Is Weight Gain Contagious? Here’s Why You’re Vulnerable

When I was asked if weight gain is contagious, my first thought was, “Oh, that’s silly!” But it turns out that you can actually catch obesity. That’s according to a study from the University of California that says weight gain is contagious.

Behaviors can spread like pathogens

While we can’t catch obesity like we may contract the flu or a sexually transmitted disease, we can “catch” weight gain from the people around us. Together with the think tank Rand Corp., researchers at the University of California postulated that weight gain could be spread through a social contagion, or rather through our shared behaviors and beliefs.

Much like a yawning coworker can set off a chain reaction of yawns across the office, the behaviors and beliefs of an obese friend can create a domino effect that impacts how their friends feel about their own weight. However, unlike a disease, the amount of exposure to such beliefs takes on a different quality. As the authors state, in pathogenic situations, the more contact with a germ, the more likely a person is to contract the illness.

In a social contagion situation, people who have larger circles of friends on social media are less likely to notice individual pieces of information. The impact of an individual message is diluted when a person is connected with more people. “[H]ighly connected users are less likely to notice a particular piece of information, and they require stronger social signals to act, on average, than poorly connected users,” write the authors of the study.

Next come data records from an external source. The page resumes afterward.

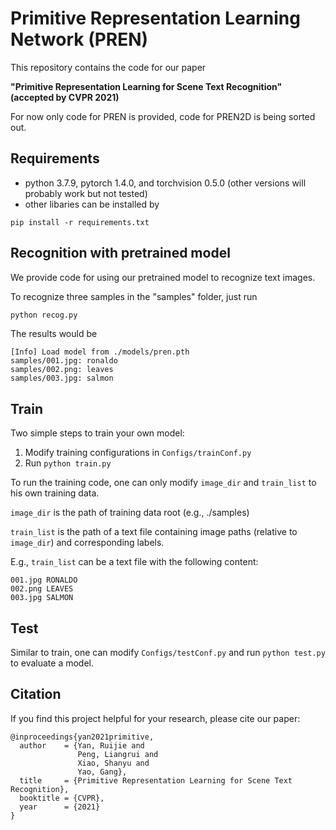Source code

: # Primitive Representation Learning Network (PREN)
This repository contains the code for our paper 

**"Primitive Representation Learning for Scene Text Recognition" (accepted by CVPR 2021)**

For now only code for PREN is provided, code for PREN2D is being sorted out.

## Requirements

- python 3.7.9, pytorch 1.4.0, and torchvision 0.5.0 (other versions will probably work but not tested)
- other libaries can be installed by
```
pip install -r requirements.txt
```

## Recognition with pretrained model

We provide code for using our pretrained model to recognize text images.

To recognize three samples in the "samples" folder, just run 
```python
python recog.py
```

The results would be
```
[Info] Load model from ./models/pren.pth
samples/001.jpg: ronaldo
samples/002.png: leaves
samples/003.jpg: salmon
```

## Train
Two simple steps to train your own model:

1. Modify training configurations in ```Configs/trainConf.py```
2. Run ```python train.py```

To run the training code, one can only modify ```image_dir``` and ```train_list``` to his own training data. 

```image_dir``` is the path of training data root (e.g., ./samples)

```train_list``` is the path of a text file containing image paths (relative to ```image_dir```) and corresponding labels.

E.g., ```train_list``` can be a text file with the following content:

```
001.jpg RONALDO
002.png LEAVES
003.jpg SALMON
```

## Test
Similar to train, one can modify ```Configs/testConf.py``` and run ```python test.py``` to evaluate a model.

## Citation
If you find this project helpful for your research, please cite our paper:

```
@inproceedings{yan2021primitive,
  author    = {Yan, Ruijie and
               Peng, Liangrui and
               Xiao, Shanyu and
               Yao, Gang},
  title     = {Primitive Representation Learning for Scene Text Recognition},
  booktitle = {CVPR},
  year      = {2021}
}
```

Regardless of the subject, if you follow a small number of friends and accounts on social media that tend to deliver the same information, that could be a problem.

Social contagion trends

We see a similar echo chamber effect in politics, religion, and other closely-held beliefs. It’s why the body-positivity movement only included people who love their overweight bodies for a while. People followed one another and created a closed circle of information and influence that reinforced certain beliefs. Thankfully, the attitude about body positivity is changing to be more inclusive.

A study published in 2016 by a team of social scientists found quantitative evidence that social media is the perfect outlet to spread polarized messages while ignoring information that doesn’t confirm a person’s preferred beliefs. In this study, the team focused on how Facebook users interacted with two ideas that centered on conspiracy theories and science.

They found that people who belonged to different communities didn’t tend to interact with one another. So, the group more likely to believe conspiracy theories interacted with other conspiracy theorists who reinforced their views. And the science-minded users tended to stick to other science-minded people and groups.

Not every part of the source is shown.